Routes like the canal towpath are a great way of getting into town, work and school, avoiding the stress of rush hour traffic and keeping fit too.
Did you know that 80% of the district of Burnley is countryside? You can now discover the urban and countryside surprises by bike, using the growing network of greenways - attractive, traffic-free routes connecting town centres and surrounding green spaces; great for getting outdoors for leisure and your everday activities.
Burnley and Padiham Greenways include:
Opened in autumn 2009, the new cycle path on the old railway is the jewel in the crown of Burnley's cycle network. Linking with the canal it means that you are able to cycle all the way from Padiham to Burnley town centre on a traffic free route. There are links from the old railway to schools, employment areas and Gawthorpe Hall, a National Trust property.
The Greenway won an European Greenway Award in 2011 for the creative programme of community events managed by Mid Pennine Arts when the Greenway was first opened.

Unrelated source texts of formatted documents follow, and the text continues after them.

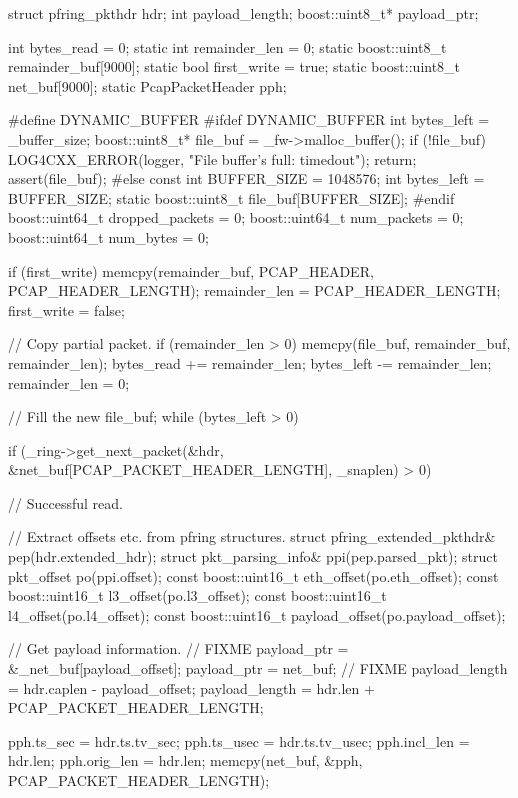\begin{DoxyCode}
                                         {
  struct pfring_pkthdr hdr;
  int payload_length;
  boost::uint8_t* payload_ptr;
  
  int bytes_read = 0;
  static int remainder_len = 0;
  static boost::uint8_t remainder_buf[9000];
  static bool first_write = true;
  static boost::uint8_t net_buf[9000];
  static PcapPacketHeader pph;

#define DYNAMIC_BUFFER
#ifdef DYNAMIC_BUFFER
  int bytes_left = _buffer_size;
  boost::uint8_t* file_buf = _fw->malloc_buffer();
  if (!file_buf) {
    LOG4CXX_ERROR(logger, "File buffer's full: timedout");
    return;
  }
  assert(file_buf);
#else
  const int BUFFER_SIZE = 1048576;
  int bytes_left = BUFFER_SIZE;
  static boost::uint8_t file_buf[BUFFER_SIZE];
#endif
  boost::uint64_t dropped_packets = 0;
  boost::uint64_t num_packets = 0;
  boost::uint64_t num_bytes = 0;

  if (first_write) {
    memcpy(remainder_buf, PCAP_HEADER, PCAP_HEADER_LENGTH);
    remainder_len = PCAP_HEADER_LENGTH;
    first_write = false;
  }

  // Copy partial packet.
  if (remainder_len > 0) {
    memcpy(file_buf, remainder_buf, remainder_len);
    bytes_read += remainder_len;
    bytes_left -= remainder_len;
    remainder_len = 0;
  }

  // Fill the new file_buf;
  while (bytes_left > 0) {
    if (_ring->get_next_packet(&hdr, &net_buf[PCAP_PACKET_HEADER_LENGTH],
                   _snaplen) > 0) {
      // Successful read.

      // Extract offsets etc. from pfring structures.
      struct pfring_extended_pkthdr& pep(hdr.extended_hdr);
      struct pkt_parsing_info& ppi(pep.parsed_pkt);
      struct pkt_offset po(ppi.offset);
      const boost::uint16_t eth_offset(po.eth_offset);
      const boost::uint16_t l3_offset(po.l3_offset);
      const boost::uint16_t l4_offset(po.l4_offset);
      const boost::uint16_t payload_offset(po.payload_offset);

      // Get payload information.
      // FIXME payload_ptr = &_net_buf[payload_offset];
      payload_ptr = net_buf;
      // FIXME payload_length = hdr.caplen - payload_offset;
      payload_length = hdr.len + PCAP_PACKET_HEADER_LENGTH;

      pph.ts_sec = hdr.ts.tv_sec;
      pph.ts_usec = hdr.ts.tv_usec;
      pph.incl_len = hdr.len;
      pph.orig_len = hdr.len;
      memcpy(net_buf, &pph, PCAP_PACKET_HEADER_LENGTH);

}}}
\end{DoxyCode}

Cycle through the countryside. Take the cycle route along the Calder Valley from Padiham to Ightenhill. Pedal past ancient woodland and riverside meadows. Watch out for sculptures and the Trail of Words. Stop at Ightenhill Bridge over the River Calder and admire the idyllic view.
Follow the Brun Valley Greenway from Burnley town centre through parks and wooded river valleys out into the countryside.
Starting from Burnley Central Station by the new college the route follows an old mineral railway through parkland. From Netherwood Bridge take the climb up to Briercliffe and Queen Street Mill, a historic steam powered mill or continue up the Brun Valley to Rowley Lake, Pike Hill and Brownside.
There are links from the Greenway to the canal, schools and employment areas. Places to stop on the way include:
An outstanding town centre park with boating lake and model railway.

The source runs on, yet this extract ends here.